LifeSiteNews.com is reporting that the latest episode in the popular vampire series barely managed to receive a PG-13 rating because of its adult themes and partial nudity, but the film's director reassures that "nothing was left out" of the two most anticipated scenes - the honeymoon and the birth of Bella (Kristen Stewart) and Edward's (Robert Pattinson) first child.
“More than anything, I wanted to make sure that the intensity of two specific things — the first time they make love during their honeymoon and the birth scene — wasn’t watered down,” said director Bill Condon to the Herald.
“Twilight has always had the potential to be a horror movie, but it hasn’t quite embraced it until we get to this story,” he added. “I hope it doesn’t upset the girls too much. We’ll see.”
The first love scene between the two is quite violent with Edward seen breaking the headboard and tearing open pillows. Bella wakes up the next morning sporting bruises all over her body.
Even more disturbing is the film's handling of Bella's pregnancy. Because her child is half-vampire and half-human, it is supposedly "incompatible" with her body, but she refuses to have an abortion. Edward, on the other hand, wants her to have the abortion, an option that appears more and more reasonable as her difficult pregnancy continues.
Dr. Christine Schintgen, assistant professor of literature at Our Lady Seat of Wisdom Academy in Barry’s Bay, Ontario, says the portrayal of Bella's pregnancy plays into all of the pro-abortion arguments that pit the child against the mother.
“It creates the image of a fetus as monster,” said Schintgen. “In this case, it’s literally true. The fetus is portrayed as this freakish, monstrous life form.”
She also finds the storyline lending credence to claims by abortion advocates that pregnancy is dangerous and carries a real risk of maternal death if abortion is not available.
This is especially true because Bella does indeed die during a childbirth that is depicted as downright horrifying. Her labor is so violent that it breaks her spine and Edward is forced to deliver the baby by tearing open her stomach with his fangs. Bella dies during the ordeal and is brought back to "life" by Edward who finally bites her and makes her a vampire.
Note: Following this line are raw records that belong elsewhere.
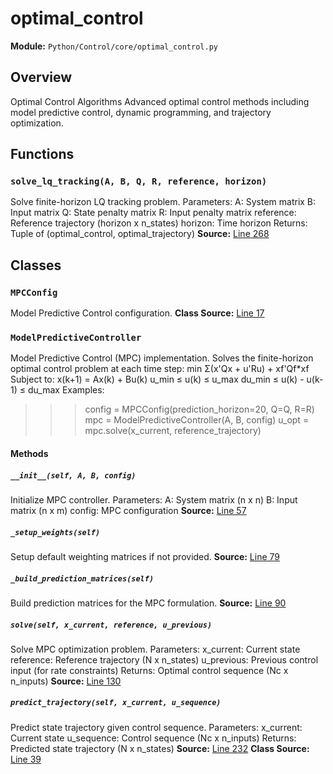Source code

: # optimal_control
**Module:** `Python/Control/core/optimal_control.py`
## Overview
Optimal Control Algorithms
Advanced optimal control methods including model predictive control,
dynamic programming, and trajectory optimization.
## Functions
### `solve_lq_tracking(A, B, Q, R, reference, horizon)`
Solve finite-horizon LQ tracking problem.
Parameters:
A: System matrix
B: Input matrix
Q: State penalty matrix
R: Input penalty matrix
reference: Reference trajectory (horizon x n_states)
horizon: Time horizon
Returns:
Tuple of (optimal_control, optimal_trajectory)
**Source:** [Line 268](Python/Control/core/optimal_control.py#L268)
## Classes
### `MPCConfig`
Model Predictive Control configuration.
**Class Source:** [Line 17](Python/Control/core/optimal_control.py#L17)
### `ModelPredictiveController`
Model Predictive Control (MPC) implementation.
Solves the finite-horizon optimal control problem at each time step:
min Σ(x'Qx + u'Ru) + xf'Qf*xf
Subject to:
x(k+1) = Ax(k) + Bu(k)
u_min ≤ u(k) ≤ u_max
du_min ≤ u(k) - u(k-1) ≤ du_max
Examples:
>>> config = MPCConfig(prediction_horizon=20, Q=Q, R=R)
>>> mpc = ModelPredictiveController(A, B, config)
>>> u_opt = mpc.solve(x_current, reference_trajectory)
#### Methods
##### `__init__(self, A, B, config)`
Initialize MPC controller.
Parameters:
A: System matrix (n x n)
B: Input matrix (n x m)
config: MPC configuration
**Source:** [Line 57](Python/Control/core/optimal_control.py#L57)
##### `_setup_weights(self)`
Setup default weighting matrices if not provided.
**Source:** [Line 79](Python/Control/core/optimal_control.py#L79)
##### `_build_prediction_matrices(self)`
Build prediction matrices for the MPC formulation.
**Source:** [Line 90](Python/Control/core/optimal_control.py#L90)
##### `solve(self, x_current, reference, u_previous)`
Solve MPC optimization problem.
Parameters:
x_current: Current state
reference: Reference trajectory (N x n_states)
u_previous: Previous control input (for rate constraints)
Returns:
Optimal control sequence (Nc x n_inputs)
**Source:** [Line 130](Python/Control/core/optimal_control.py#L130)
##### `predict_trajectory(self, x_current, u_sequence)`
Predict state trajectory given control sequence.
Parameters:
x_current: Current state
u_sequence: Control sequence (Nc x n_inputs)
Returns:
Predicted state trajectory (N x n_states)
**Source:** [Line 232](Python/Control/core/optimal_control.py#L232)
**Class Source:** [Line 39](Python/Control/core/optimal_control.py#L39)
Schintgen says the story’s terrible depiction of the child’s birth sends a “troubling” message to youth about childbirth by “twisting it into something unnatural.”
"For young women who are in a position of being pregnant, this scene would create negative associations in their mind surrounding birth,” she said.
And because Bella would have died had she not become a vampire, the story could make it seem that death would have been the normal result of her refusing the abortion.
“It kind of resonates with that sense of the annihilation of the woman,” said Schintgen, “the idea that if we give value to the baby, we are necessarily at the same time devaluing the woman.”
Twilight fans like to say that Bella and Edward are giving a positive message to teens because they wait until marriage to have sex, but Dr. Schintgen says this is not at all true. First, because Edward and Bella have an unhealthy obsession with sex throughout the movies and, second, because the sex they finally do have is completely divorced from the concept of having children.
“They both assume going into the marriage that they are not able to have children, nor would they want any if they could,” she explained. Their union is “divorced from any sense of the purpose of marriage, which should be unitive but also open to bringing new life into the world.”
Schintgen is raising concerns about the Twilight saga because “people might be taken in by the partially good message in it, the half-truths that are presented by a superficial exposure to the film,” she told LifeSite.
“On the surface there is a pro-life message, but that’s often how we can be fooled,” she explained. “If there’s an element of good, we kind of take the whole package. And I think the whole package is very problematic to say the least.”
“If you confuse young people on these fundamental issues, which is what a morally muddled treatment of the issues will do, then you’re really setting them up for a fall,” she warned.